Beyond these directly targeted groups, the tutorial could be of interest to anyone who would like to understand better how the world of geographic space relates to the world of unstructured textual documents.

6 Presenters and Their Experience

Jochen L. Leidner is a computer scientist and research manager. He is Director of Research at Refinitiv Labs (formerly Thomson Reuters F&R) in London where he leads the Research & Development function and team. A computational linguist by training, he holds Master’s degrees (Erlangen and Cambridge) and a Ph.D. (Edinburgh). His 2007 Ph.D. thesis “Toponym Resolution in Text” (published in book form in 2008) attracted over 200 hundred citations. He is a Fellow of the Royal Geographical Society and currently also the Academy of Engineering Visiting Professor of Data Analytics in the Department of Computer Science at the University of Sheffield to instill industry practice into engineering training.

Bruno Martins is an assistant professor at the Department of Computer Science and Engineering of Instituto Superior Técnico in the University of Lisbon and a researcher at INESC-ID, where he works on problems related to the general areas of information retrieval, text mining, and the geographical information sciences. He has been involved in several research projects related to geospatial aspects in information access and retrieval, and he has accumulated a significant expertise in addressing challenges at the intersection of information retrieval, machine learning, and the geographical information sciences.

Katherine McDonough is a Senior Research Associate at The Alan Turing Institute with the Living with Machines project and a Research Fellow at Queen Mary, University of London. She has formerly taught and worked on digital humanities projects at Stanford University, Western Sydney University, and Bates College. With a background in eighteenth-century French history, her early research focused on the politics of infrastructure. She has written on GIR challenges for humanities research and is a member of the GéoDisco project, which examines geographic discourse in historical French encyclopedias. Her current work explores new approaches to GIR informed by humanistic source criticism.
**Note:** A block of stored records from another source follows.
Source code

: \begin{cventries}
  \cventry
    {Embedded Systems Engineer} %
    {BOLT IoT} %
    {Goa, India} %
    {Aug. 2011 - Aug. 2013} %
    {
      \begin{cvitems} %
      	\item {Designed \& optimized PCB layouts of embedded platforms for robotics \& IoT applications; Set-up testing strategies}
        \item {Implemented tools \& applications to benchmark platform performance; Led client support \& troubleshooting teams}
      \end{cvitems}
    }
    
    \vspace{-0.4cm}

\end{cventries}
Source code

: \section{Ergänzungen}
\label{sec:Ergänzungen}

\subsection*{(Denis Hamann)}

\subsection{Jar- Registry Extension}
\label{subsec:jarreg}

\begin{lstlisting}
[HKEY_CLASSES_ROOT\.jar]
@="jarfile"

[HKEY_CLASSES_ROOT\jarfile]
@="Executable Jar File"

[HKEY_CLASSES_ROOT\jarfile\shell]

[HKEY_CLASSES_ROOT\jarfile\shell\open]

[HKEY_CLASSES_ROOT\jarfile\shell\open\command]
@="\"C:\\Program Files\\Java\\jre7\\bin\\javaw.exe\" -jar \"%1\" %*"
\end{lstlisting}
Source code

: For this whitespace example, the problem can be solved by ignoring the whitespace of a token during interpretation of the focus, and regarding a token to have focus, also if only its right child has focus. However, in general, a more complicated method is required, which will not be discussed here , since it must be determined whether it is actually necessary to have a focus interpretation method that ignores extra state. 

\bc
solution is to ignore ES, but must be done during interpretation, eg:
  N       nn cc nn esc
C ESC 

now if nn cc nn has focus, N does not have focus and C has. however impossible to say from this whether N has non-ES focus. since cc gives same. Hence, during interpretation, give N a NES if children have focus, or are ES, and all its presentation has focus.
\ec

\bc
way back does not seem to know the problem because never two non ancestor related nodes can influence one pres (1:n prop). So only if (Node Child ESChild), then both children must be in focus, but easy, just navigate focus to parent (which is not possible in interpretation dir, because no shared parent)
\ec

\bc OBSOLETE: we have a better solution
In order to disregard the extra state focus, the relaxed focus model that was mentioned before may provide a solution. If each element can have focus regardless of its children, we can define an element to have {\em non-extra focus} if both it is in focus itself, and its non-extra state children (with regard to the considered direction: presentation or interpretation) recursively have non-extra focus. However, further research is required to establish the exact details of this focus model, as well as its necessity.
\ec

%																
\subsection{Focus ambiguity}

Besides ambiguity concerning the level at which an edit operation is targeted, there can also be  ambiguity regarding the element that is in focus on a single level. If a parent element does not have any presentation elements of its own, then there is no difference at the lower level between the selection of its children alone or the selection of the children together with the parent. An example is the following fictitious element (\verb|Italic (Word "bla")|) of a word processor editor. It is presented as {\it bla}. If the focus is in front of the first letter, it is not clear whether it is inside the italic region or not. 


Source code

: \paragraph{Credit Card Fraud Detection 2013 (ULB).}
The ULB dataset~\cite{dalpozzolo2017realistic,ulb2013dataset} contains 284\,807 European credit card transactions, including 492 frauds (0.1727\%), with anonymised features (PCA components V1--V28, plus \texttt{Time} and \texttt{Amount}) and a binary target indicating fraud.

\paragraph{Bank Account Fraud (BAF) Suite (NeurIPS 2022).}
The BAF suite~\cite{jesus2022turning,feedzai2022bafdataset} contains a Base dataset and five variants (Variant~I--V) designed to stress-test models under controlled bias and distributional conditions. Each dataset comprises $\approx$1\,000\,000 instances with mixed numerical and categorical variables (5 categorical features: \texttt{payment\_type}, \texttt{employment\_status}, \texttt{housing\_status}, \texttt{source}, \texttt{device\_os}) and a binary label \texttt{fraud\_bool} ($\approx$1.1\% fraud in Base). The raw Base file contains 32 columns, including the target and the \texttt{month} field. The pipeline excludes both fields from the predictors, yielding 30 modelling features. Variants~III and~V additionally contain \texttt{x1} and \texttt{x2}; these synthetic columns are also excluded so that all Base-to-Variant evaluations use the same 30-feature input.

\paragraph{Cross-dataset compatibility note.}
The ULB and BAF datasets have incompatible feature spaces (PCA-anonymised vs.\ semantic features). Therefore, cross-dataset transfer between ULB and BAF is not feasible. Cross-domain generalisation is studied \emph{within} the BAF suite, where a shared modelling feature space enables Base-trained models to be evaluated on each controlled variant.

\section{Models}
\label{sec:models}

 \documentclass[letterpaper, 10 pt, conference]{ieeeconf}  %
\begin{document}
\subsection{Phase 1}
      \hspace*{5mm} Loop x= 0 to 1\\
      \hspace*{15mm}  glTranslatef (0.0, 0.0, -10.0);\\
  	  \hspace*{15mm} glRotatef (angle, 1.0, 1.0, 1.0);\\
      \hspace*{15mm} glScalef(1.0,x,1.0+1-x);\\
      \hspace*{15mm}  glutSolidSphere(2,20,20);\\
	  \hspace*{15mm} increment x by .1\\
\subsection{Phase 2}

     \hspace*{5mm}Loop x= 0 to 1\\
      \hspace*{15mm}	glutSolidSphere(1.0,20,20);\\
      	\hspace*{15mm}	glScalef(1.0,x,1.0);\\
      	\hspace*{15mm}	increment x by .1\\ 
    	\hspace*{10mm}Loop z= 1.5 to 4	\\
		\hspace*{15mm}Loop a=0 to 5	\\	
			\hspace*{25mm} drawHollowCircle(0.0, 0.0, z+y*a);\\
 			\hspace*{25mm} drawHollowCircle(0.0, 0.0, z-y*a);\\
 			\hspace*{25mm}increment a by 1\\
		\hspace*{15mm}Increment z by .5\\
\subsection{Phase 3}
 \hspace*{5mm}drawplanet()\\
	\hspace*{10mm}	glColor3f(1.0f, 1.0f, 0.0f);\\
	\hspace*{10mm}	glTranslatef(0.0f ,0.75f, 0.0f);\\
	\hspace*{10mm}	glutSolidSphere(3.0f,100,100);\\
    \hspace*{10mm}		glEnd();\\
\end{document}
Ross Purves is a professor at the University of Zurich. His research focuses on the geographic analysis of text, exploring both methodological issues (e.g. gazetteer quality and representation of vernacular names) and analysis of text to better understand landscape. He collaborated on the SPIRIT project, which investigated a number of concepts fundamental to geographic information retrieval. Together with Chris Jones, he organises the workshop on Geographic Information Retrieval which has been hosted by CIKM, SIGIR and ACM SIGSPATIAL, and which has been an important incubator of many ideas related to GIR. He recently co-authored a comprehensive review of GIR [14].

7 Previous Events

This is a new tutorial, and therefore was never presented before. All of the presenters are experienced teachers and have given seminars at a range of international conferences on related material.

8 Summary and Conclusion

We have presented a tutorial proposal for geospatial content processing and retrieval. Geographic aspects in information access and retrieval have been increasing in relevance, given the interest in analysing huge volumes of unstructured data in fields such as the digital humanities or the computational social sciences, and given the pervasiveness of networked sensors, GPS-enabled mobile devices, and in-car navigation systems. Modern information systems need to spatially enable text to make it accessible to a variety of use cases that contain a notion of “geographic relevance”. This suggests that our novel tutorial would be likely to be of interest to most attendees of ECIR 2020.